The child is out of view in a car seat, often directly behind a lone driver rather than on the passenger side. There's probably no visual cue in front of the driver, such as a diaper bag on the passenger seat.
The child is silent, perhaps sleeping.
Often on the day of the tragedy, a routine is broken -- like dad taking the child to daycare instead of mom. But the autopilot part of the brain takes over, and dad heads straight to work, as he normally does.
In general, the brain's separated functions are useful, Diamond said. You can strategize about a problem with the thinking part of your brain, all while you steer, speed, brake and turn the car on your brain's autopilot.
"I think everybody can relate. You get to work, you say, 'Oh my gosh, I have no idea how I got here,'" said Amber Rollins, director of KidsandCars.org, a safety organization.
But the brain's system can fail when it comes to remembering kids on a commute.
The problem of child hyperthermia deaths in cars got bad in the 1990s, after car seats were shifted to the back seats following child deaths from protective airbags. Car seats for babies also no longer face forward, so the child isn't visible.

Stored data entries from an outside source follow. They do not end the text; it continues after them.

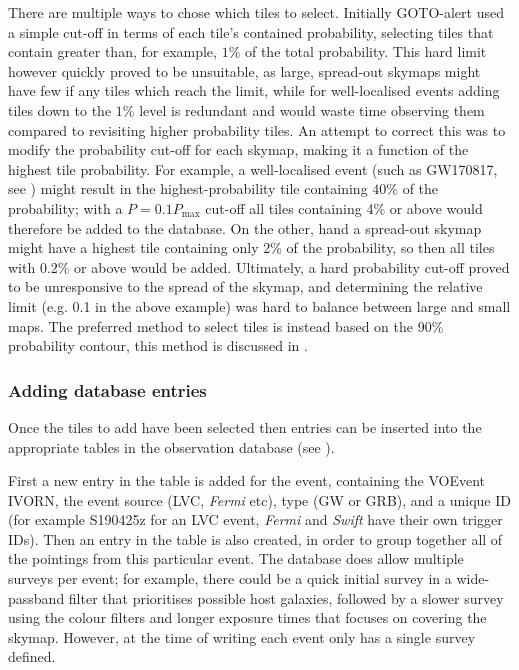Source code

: \begin{colsection}
There are multiple ways to chose which tiles to select. Initially GOTO-alert used a simple cut-off in terms of each tile's contained probability, selecting tiles that contain greater than, for example, $1\%$ of the total probability. This hard limit however quickly proved to be unsuitable, as large, spread-out skymaps might have few if any tiles which reach the limit, while for well-localised events adding tiles down to the $1\%$ level is redundant and would waste time observing them compared to revisiting higher probability tiles. An attempt to correct this was to modify the probability cut-off for each skymap, making it a function of the highest tile probability. For example, a well-localised event (such as GW170817, see ) might result in the highest-probability tile containing $40\%$ of the probability; with a $P=0.1P_\text{max}$ cut-off all tiles containing 4\% or above would therefore be added to the database. On the other, hand a spread-out skymap might have a highest tile containing only 2\% of the probability, so then all tiles with 0.2\% or above would be added. Ultimately, a hard probability cut-off proved to be unresponsive to the spread of the skymap, and determining the relative limit (e.g. 0.1 in the above example) was hard to balance between large and small maps. The preferred method to select tiles is instead based on the 90\% probability contour, this method is discussed in .

\subsubsection{Adding database entries}

Once the tiles to add have been selected then entries can be inserted into the appropriate tables in the observation database (see ).

First a new entry in the  table is added for the event, containing the VOEvent IVORN, the event source (LVC, \textit{Fermi} etc), type (GW or GRB), and a unique ID (for example S190425z for an LVC event, \textit{Fermi} and \textit{Swift} have their own trigger IDs). Then an entry in the  table is also created, in order to group together all of the pointings from this particular event. The database does allow multiple surveys per event; for example, there could be a quick initial survey in a wide-passband filter that prioritises possible host galaxies, followed by a slower survey using the colour filters and longer exposure times that focuses on covering the skymap. However, at the time of writing each event only has a single survey defined.


\end{colsection}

Plus, the advent of cellphones has brought more stressful distractions into the car.
Jan Null, a meteorologist at San Francisco State University, broke down hundreds of cases of children dying of heat stroke in cars. The majority were simply parents forgetting. Some came from children accessing the cars themselves. Less than 20 percent came from parents knowingly leaving their kids in a car.
He won't say whether such parents should be prosecuted. "Nope, not going to go there," Null said. "There are so many personal values involved, between the parents, the prosecuting attorneys, the mores of a community."
Frank Rotondo, director of the Georgia Association of Chiefs of Police, emphasized that all the facts in the Harris case are not known yet. But in general, he said, police follow the law. He believes prosecutions can sometimes deter others' negligence.
Kristie Reeves-Cavaliero of Austin, Texas, probably would have agreed, before her husband accidentally killed their baby daughter, Sophia, called Ray-Ray, on May 25, 2011.
Now, she said, she knows better.
Their routine that day was disrupted when they overslept. She thinks it was the first night Sophia had ever slept through. She just remembers the clock showed 9:43 a.m., "and chaos ensued."
Her husband took off with Ray-Ray strapped in the child seat. But as he used to do before her birth, he drove right to work. He has blocked out most of the day past the moment he realized what he'd done, and of that evening when he tried to take his own life, she said.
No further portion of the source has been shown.